**What you are asked to do**
When a line of the records contains "aton", copy it.

**Records for processing**
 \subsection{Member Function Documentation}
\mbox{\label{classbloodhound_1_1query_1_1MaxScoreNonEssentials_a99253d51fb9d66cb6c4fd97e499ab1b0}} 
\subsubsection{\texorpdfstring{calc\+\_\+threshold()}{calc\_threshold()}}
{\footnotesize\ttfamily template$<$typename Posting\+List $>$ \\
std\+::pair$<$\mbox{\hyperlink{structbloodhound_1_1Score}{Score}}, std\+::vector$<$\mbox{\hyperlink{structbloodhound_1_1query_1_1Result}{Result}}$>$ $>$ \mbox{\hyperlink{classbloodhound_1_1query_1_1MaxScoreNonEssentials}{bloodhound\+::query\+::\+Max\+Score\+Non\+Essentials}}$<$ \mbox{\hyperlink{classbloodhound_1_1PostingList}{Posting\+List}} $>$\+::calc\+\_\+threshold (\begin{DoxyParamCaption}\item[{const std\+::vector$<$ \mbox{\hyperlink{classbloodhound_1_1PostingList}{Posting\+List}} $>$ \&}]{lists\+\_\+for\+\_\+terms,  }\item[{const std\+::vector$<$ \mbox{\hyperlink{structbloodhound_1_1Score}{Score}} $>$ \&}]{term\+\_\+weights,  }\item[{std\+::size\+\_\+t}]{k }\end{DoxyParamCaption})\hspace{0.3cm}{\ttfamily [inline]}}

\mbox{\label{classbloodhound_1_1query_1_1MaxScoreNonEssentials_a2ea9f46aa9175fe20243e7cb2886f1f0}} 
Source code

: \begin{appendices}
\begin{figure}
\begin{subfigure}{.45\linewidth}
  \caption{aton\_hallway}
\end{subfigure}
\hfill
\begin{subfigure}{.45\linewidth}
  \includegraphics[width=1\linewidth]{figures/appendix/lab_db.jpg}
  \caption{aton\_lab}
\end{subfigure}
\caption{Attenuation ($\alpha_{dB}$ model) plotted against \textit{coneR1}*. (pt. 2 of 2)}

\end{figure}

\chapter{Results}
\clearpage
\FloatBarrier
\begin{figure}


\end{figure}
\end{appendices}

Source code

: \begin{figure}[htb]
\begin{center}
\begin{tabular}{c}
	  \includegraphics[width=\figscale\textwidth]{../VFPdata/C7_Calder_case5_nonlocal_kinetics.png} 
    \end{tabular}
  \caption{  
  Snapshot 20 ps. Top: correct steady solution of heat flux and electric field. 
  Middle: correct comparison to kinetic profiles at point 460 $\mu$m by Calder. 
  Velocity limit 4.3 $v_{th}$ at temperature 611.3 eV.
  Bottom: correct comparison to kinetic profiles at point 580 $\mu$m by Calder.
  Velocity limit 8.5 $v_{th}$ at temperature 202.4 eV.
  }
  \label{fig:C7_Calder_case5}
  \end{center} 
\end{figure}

**Reply to the task**
  \caption{aton\_hallway}
  \caption{aton\_lab}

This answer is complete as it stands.